Extraction-free SARS-CoV-2 detection by rapid RT-qPCR universal for all primary respiratory materials.

BACKGROUND: Fast and reliable detection of SARS-CoV-2 is crucial for efficient control of the COVID-19 pandemic. Due to the high demand for SARS-CoV-2 testing there is a worldwide shortage of RNA extraction reagents. Therefore, extraction-free RT-qPCR protocols are urgently needed. OBJECTIVES: To establish a rapid RT-qPCR protocol for the detection of SARS-CoV-2 without the need of RNA extraction suitable for all respiratory materials. MATERIAL AND METHODS: Different SARS-CoV-2 positive respiratory materials from our routine laboratory were used as crude material after heat inactivation in direct RT-qPCR with the PrimeDirect™ Probe RT-qPCR Mix (TaKaRa).

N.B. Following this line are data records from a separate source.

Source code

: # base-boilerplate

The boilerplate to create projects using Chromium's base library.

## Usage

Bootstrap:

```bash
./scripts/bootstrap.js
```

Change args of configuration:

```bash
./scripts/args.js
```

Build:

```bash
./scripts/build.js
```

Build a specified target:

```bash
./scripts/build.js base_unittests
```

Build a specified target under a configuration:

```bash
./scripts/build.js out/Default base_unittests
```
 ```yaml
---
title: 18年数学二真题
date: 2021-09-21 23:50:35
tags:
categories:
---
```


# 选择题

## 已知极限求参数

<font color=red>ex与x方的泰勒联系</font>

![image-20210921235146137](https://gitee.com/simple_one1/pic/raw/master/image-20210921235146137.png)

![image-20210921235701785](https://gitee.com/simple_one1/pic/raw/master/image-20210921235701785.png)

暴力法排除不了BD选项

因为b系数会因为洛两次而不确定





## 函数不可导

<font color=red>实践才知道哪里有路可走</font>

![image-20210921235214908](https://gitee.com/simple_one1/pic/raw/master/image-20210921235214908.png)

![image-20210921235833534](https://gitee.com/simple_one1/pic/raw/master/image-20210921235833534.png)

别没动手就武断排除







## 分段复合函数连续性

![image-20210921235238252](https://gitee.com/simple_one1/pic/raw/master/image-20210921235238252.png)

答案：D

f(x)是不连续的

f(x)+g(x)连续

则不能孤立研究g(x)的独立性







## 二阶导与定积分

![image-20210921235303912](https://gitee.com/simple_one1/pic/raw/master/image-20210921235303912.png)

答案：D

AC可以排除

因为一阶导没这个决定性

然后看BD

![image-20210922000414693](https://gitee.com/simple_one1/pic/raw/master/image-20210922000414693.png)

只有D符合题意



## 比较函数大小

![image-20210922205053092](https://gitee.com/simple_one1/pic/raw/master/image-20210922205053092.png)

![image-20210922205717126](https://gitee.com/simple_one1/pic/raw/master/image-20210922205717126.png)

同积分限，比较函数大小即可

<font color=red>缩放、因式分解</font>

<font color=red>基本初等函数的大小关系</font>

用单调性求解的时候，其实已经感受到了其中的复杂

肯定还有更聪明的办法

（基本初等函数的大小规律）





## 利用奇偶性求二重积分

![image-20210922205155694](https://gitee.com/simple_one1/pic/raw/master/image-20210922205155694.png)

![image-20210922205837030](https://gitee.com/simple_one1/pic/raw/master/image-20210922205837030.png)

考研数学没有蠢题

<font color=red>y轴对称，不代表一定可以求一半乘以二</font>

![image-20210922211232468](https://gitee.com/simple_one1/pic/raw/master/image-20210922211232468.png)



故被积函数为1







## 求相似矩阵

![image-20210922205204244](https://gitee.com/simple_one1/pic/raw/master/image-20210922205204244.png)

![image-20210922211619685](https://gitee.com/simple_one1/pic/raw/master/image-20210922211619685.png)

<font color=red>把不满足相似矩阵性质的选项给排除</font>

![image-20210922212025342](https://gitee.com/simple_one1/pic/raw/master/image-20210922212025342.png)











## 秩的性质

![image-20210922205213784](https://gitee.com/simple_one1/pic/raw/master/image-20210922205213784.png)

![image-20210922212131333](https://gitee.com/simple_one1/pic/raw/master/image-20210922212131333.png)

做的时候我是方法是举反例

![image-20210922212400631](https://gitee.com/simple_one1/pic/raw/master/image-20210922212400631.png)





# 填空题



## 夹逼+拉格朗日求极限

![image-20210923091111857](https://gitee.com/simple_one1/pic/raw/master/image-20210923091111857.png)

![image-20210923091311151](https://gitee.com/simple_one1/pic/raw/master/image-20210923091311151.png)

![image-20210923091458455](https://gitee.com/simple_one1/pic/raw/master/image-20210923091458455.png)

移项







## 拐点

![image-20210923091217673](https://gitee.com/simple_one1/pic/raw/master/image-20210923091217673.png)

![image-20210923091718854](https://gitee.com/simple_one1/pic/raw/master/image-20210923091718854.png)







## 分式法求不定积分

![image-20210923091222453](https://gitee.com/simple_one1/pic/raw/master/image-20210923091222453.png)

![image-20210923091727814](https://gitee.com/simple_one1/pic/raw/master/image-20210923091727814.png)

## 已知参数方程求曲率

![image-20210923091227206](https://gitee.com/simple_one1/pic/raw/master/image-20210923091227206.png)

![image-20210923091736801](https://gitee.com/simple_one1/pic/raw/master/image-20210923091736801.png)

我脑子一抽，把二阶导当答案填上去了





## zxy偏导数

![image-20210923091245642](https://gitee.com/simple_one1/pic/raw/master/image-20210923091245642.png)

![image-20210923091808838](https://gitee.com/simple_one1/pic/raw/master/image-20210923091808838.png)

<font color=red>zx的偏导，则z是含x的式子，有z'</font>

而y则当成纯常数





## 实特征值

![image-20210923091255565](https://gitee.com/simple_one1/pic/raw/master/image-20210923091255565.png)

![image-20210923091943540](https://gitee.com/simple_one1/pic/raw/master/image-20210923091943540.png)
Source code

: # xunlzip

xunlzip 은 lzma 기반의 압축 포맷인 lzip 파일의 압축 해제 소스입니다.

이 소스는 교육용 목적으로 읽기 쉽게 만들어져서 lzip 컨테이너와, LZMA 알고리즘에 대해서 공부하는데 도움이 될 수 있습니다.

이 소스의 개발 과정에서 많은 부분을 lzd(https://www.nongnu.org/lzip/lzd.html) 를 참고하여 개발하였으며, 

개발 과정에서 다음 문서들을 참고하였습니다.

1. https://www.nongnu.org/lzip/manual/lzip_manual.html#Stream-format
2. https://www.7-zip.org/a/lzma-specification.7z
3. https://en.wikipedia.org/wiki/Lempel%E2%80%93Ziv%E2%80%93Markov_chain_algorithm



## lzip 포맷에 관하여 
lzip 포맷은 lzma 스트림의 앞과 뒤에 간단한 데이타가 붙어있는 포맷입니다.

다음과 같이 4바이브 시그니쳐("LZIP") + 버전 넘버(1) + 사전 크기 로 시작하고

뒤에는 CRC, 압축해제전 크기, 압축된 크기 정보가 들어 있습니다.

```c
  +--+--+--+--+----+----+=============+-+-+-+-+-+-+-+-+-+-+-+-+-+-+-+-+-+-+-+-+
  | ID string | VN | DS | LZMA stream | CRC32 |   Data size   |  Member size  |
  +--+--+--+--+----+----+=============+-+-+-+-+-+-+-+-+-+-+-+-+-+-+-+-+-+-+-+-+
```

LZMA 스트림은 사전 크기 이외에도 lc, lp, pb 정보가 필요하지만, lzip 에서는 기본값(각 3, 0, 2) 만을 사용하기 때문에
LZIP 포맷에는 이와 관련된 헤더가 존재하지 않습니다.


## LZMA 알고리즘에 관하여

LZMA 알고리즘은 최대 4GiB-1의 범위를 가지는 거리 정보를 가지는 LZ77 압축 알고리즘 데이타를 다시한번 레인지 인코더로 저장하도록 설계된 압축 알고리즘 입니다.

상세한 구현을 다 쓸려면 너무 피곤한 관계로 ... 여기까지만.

SARS-CoV-2 was detected using novel primers targeted to the E-gene. RESULTS: The protocol for the detection of SARS-CoV-2 in crude material used a prepared frozen-PCR mix with optimized primers and 5 µl of fresh, undiluted and pre-analytically heat inactivated respiratory material. For validation, 91 respiratory samples were analyzed in direct comparison to classical RNA-based RT-qPCR. Overall 81.3 % of the samples were detected in both assays with a strong correlation between both Ct values (r = 0.8492, p < 0.0001). The SARS-CoV-2 detection rate by direct RT-qPCR was 95.8 % for Ct values <35. All negative samples were characterized by low viral loads (Ct >35) and/or long storage times before sample processing. CONCLUSION: Direct RT-qPCR is a suitable alternative to classical RNA RT-qPCR, provided that only fresh samples (storage <1 week) are used. RNA extraction should be considered if samples have longer storage times or if PCR inhibition is observed. In summary, this protocol is fast, inexpensive and suitable for all respiratory materials.